According to the Hartford Courant, Davis hopes to play college basketball at UConn for Geno Auriemma.

“I want to go to UConn and be the point guard on the basketball team. That’s like my dream and then go into the WNBA,” Davis told ESPN last week. “That’s for Geno. Geno has to know.”

Auriemma knows. A Philadelphia guy at his core, he reached out to Davis earlier this week, a phone call that left the girl speechless.

“It was really fun,” Davis said Tuesday of her conversation with Auriemma. “I was actually very shocked and surprised. He told me he was watching the games. That I should keep it up. And that I needed to get a couple of hits.”

Davis’ stated desire resulted in Auriemma giving her a phone call, which is permissible per NCAA rules due to the fact that she’s yet to reach the grade (ninth) that the NCAA uses to define a “recruitable prospect.” The two also share a connection to the Philadelphia area, with Auriemma and his family emigrating to Norristown, Pennsylvania (which is some six miles northwest of Philadelphia) from their native Italy when he was seven years old.

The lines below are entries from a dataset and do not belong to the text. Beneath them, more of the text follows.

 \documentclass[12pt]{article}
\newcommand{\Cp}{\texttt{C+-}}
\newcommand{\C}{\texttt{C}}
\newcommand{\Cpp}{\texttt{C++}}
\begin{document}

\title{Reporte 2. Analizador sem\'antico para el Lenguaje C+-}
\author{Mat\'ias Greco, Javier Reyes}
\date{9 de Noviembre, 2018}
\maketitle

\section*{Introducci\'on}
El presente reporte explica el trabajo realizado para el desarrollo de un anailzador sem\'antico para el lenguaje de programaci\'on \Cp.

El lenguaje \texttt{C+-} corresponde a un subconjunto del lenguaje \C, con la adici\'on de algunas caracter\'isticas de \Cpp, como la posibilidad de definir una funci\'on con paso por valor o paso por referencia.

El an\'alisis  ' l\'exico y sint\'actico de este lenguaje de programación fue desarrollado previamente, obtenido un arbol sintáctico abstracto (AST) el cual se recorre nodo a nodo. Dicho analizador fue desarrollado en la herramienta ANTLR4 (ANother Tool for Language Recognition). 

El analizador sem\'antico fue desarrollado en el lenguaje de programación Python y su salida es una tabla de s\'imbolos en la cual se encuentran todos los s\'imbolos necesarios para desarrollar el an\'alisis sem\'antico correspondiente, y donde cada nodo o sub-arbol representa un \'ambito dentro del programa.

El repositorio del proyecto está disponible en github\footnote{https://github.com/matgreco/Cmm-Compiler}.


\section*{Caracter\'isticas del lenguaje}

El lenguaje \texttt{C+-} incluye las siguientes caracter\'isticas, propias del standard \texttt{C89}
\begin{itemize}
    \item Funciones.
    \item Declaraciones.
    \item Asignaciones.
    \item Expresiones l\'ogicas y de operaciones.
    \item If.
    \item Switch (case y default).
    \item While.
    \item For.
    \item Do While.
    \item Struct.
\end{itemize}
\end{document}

Davis’ latest appearance on the mound came Wednesday night, as she pitched just 2 1/3 innings in Taney’s 8-1 loss to Mountain Ridge LL (Las Vegas). Davis was removed from the game just before reaching the 50-pitch limit, meaning that she would be available to pitch in Saturday’s United States Championship game should Taney beat Jackie Robinson West LL (Chicago) on Thursday.

Per Little League rules a pitcher throwing between 36 and 50 pitches requires two calendar days of rest before they can reappear on the mound.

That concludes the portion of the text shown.